• Provided records
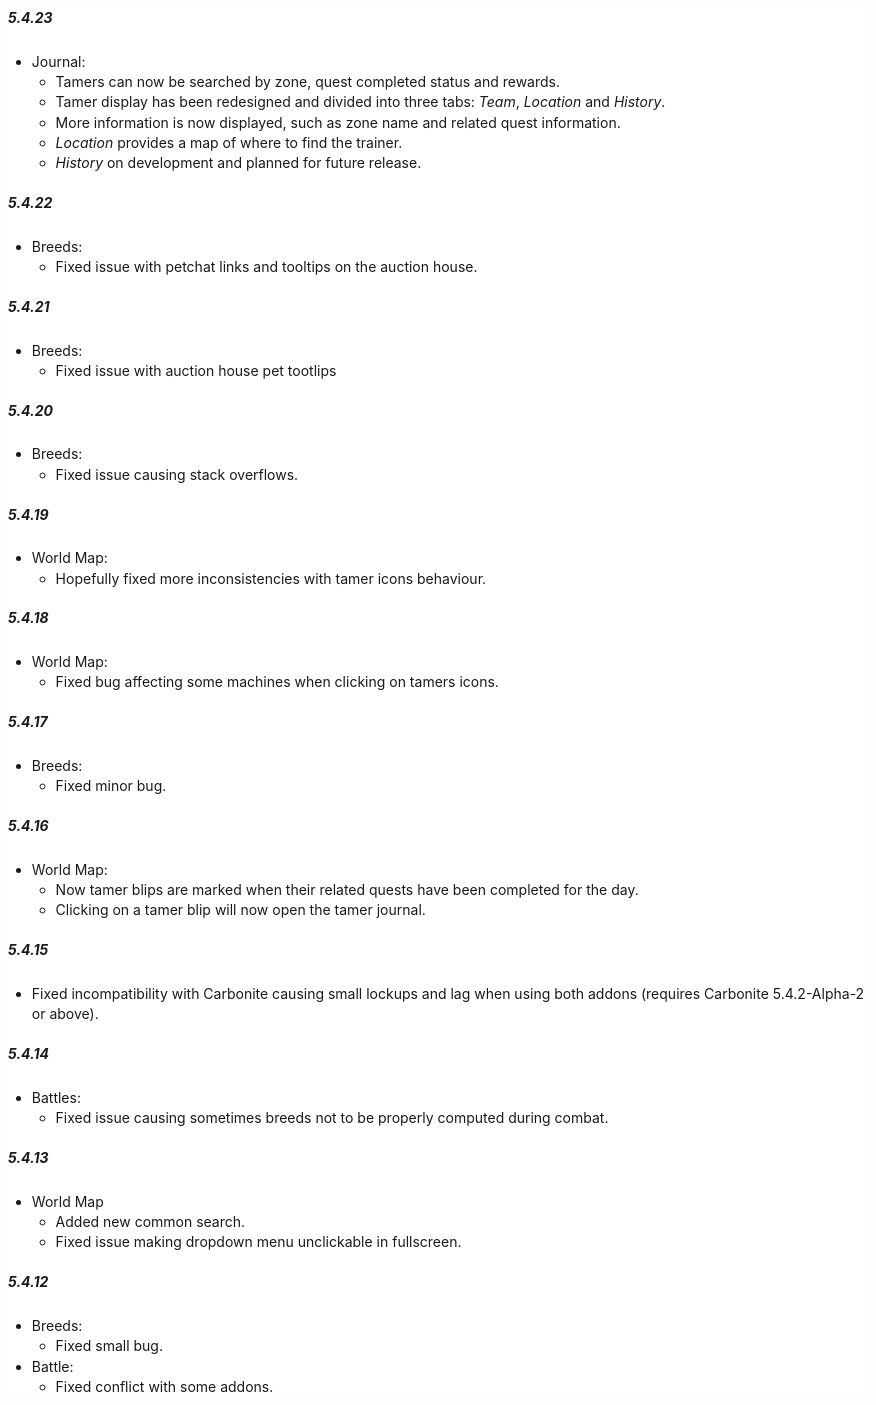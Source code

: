 ##### 5.4.23
* Journal:
  * Tamers can now be searched by zone, quest completed status and rewards.
  * Tamer display has been redesigned and divided into three tabs: _Team_, _Location_ and _History_.
  * More information is now displayed, such as zone name and related quest information.
  * _Location_ provides a map of where to find the trainer.
  * _History_ on development and planned for future release.

##### 5.4.22
* Breeds:
  * Fixed issue with petchat  links and tooltips on the auction house.

##### 5.4.21
* Breeds:
  * Fixed issue with auction house pet tootlips

##### 5.4.20
* Breeds:
  * Fixed issue causing stack overflows.

##### 5.4.19
* World Map:
  * Hopefully fixed more inconsistencies with tamer icons behaviour.

##### 5.4.18
* World Map:
  * Fixed bug affecting some machines when clicking on tamers icons.

##### 5.4.17
* Breeds:
  * Fixed minor bug.

##### 5.4.16
* World Map:
  * Now tamer blips are marked when their related quests have been completed for the day.
  * Clicking on a tamer blip will now open the tamer journal.

##### 5.4.15
* Fixed incompatibility with Carbonite causing small lockups and lag when using both addons (requires Carbonite 5.4.2-Alpha-2 or above).

##### 5.4.14
* Battles:
  * Fixed issue causing sometimes breeds not to be properly computed during combat.

##### 5.4.13
* World Map
  * Added new common search.
  * Fixed issue making dropdown menu unclickable in fullscreen.

##### 5.4.12
* Breeds:
  * Fixed small bug.
* Battle:
  * Fixed conflict with some addons.
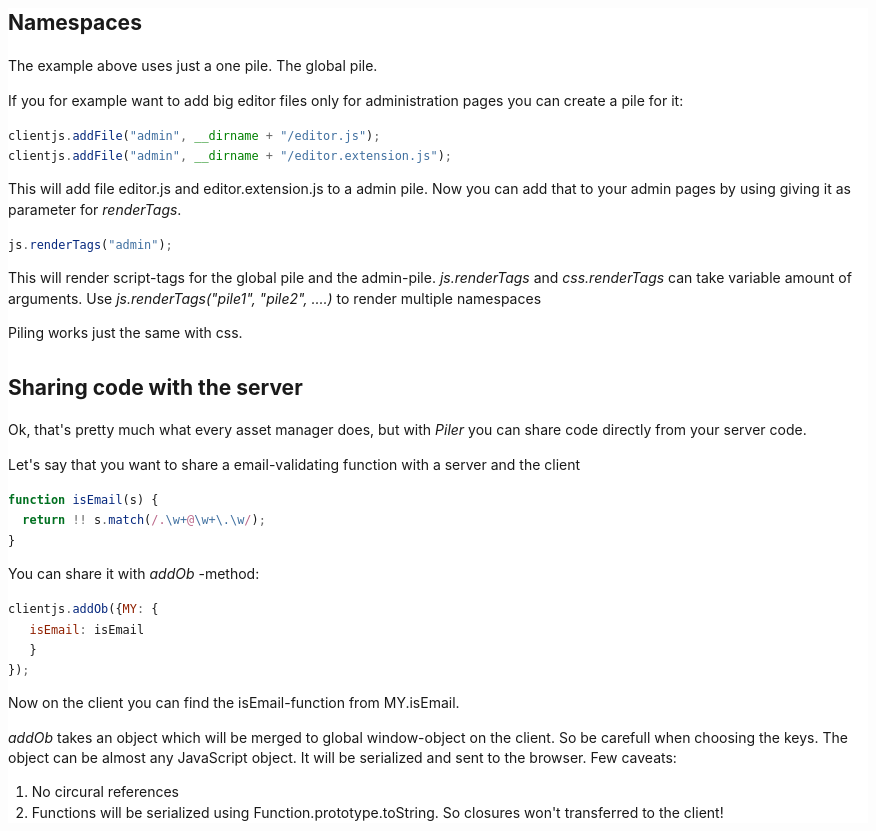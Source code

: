 
## Namespaces

The example above uses just a one pile. The global pile.

If you for example want to add big editor files only for administration pages
you can create a pile for it:

```javascript
clientjs.addFile("admin", __dirname + "/editor.js");
clientjs.addFile("admin", __dirname + "/editor.extension.js");
```

This will add file editor.js and editor.extension.js to a admin pile. Now you
can add that to your admin pages by using giving it as parameter for
*renderTags*.

```javascript
js.renderTags("admin");
```

This will render script-tags for the global pile and the admin-pile.
*js.renderTags* and *css.renderTags* can take variable amount of arguments.
Use *js.renderTags("pile1", "pile2", ....)* to render multiple namespaces

Piling works just the same with css.


## Sharing code with the server

Ok, that's pretty much what every asset manager does, but with *Piler* you can
share code directly from your server code.

Let's say that you want to share a email-validating function with a server and
the client

```javascript
function isEmail(s) {
  return !! s.match(/.\w+@\w+\.\w/);
}
```

You can share it with *addOb* -method:

```javascript
clientjs.addOb({MY: {
   isEmail: isEmail
   }
});
```

Now on the client you can find the isEmail-function from MY.isEmail.

*addOb* takes an object which will be merged to global window-object on the
client. So be carefull when choosing the keys. The object can be almost any
JavaScript object. It will be serialized and sent to the browser. Few caveats:

  1. No circural references
  1. Functions will be serialized using Function.prototype.toString. So closures
     won't transferred to the client!
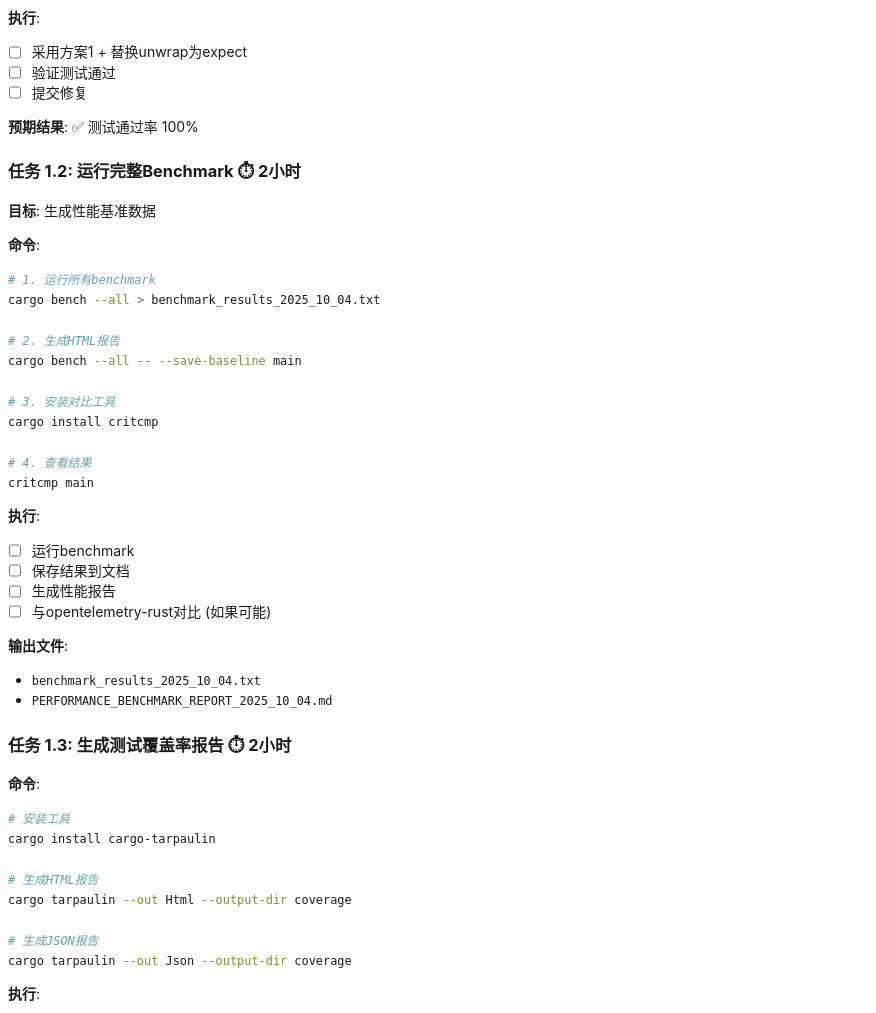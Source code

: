 **执行**:

- [ ] 采用方案1 + 替换unwrap为expect
- [ ] 验证测试通过
- [ ] 提交修复

**预期结果**: ✅ 测试通过率 100%

### 任务 1.2: 运行完整Benchmark ⏱️ 2小时

**目标**: 生成性能基准数据

**命令**:

```bash
# 1. 运行所有benchmark
cargo bench --all > benchmark_results_2025_10_04.txt

# 2. 生成HTML报告
cargo bench --all -- --save-baseline main

# 3. 安装对比工具
cargo install critcmp

# 4. 查看结果
critcmp main
```

**执行**:

- [ ] 运行benchmark
- [ ] 保存结果到文档
- [ ] 生成性能报告
- [ ] 与opentelemetry-rust对比 (如果可能)

**输出文件**:

- `benchmark_results_2025_10_04.txt`
- `PERFORMANCE_BENCHMARK_REPORT_2025_10_04.md`

### 任务 1.3: 生成测试覆盖率报告 ⏱️ 2小时

**命令**:

```bash
# 安装工具
cargo install cargo-tarpaulin

# 生成HTML报告
cargo tarpaulin --out Html --output-dir coverage

# 生成JSON报告
cargo tarpaulin --out Json --output-dir coverage
```

**执行**:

• Work order
Copy, from the material above, each line in which the string "been" occurs.

• Task answer
  * Tamer display has been redesigned and divided into three tabs: _Team_, _Location_ and _History_.
  * Now tamer blips are marked when their related quests have been completed for the day.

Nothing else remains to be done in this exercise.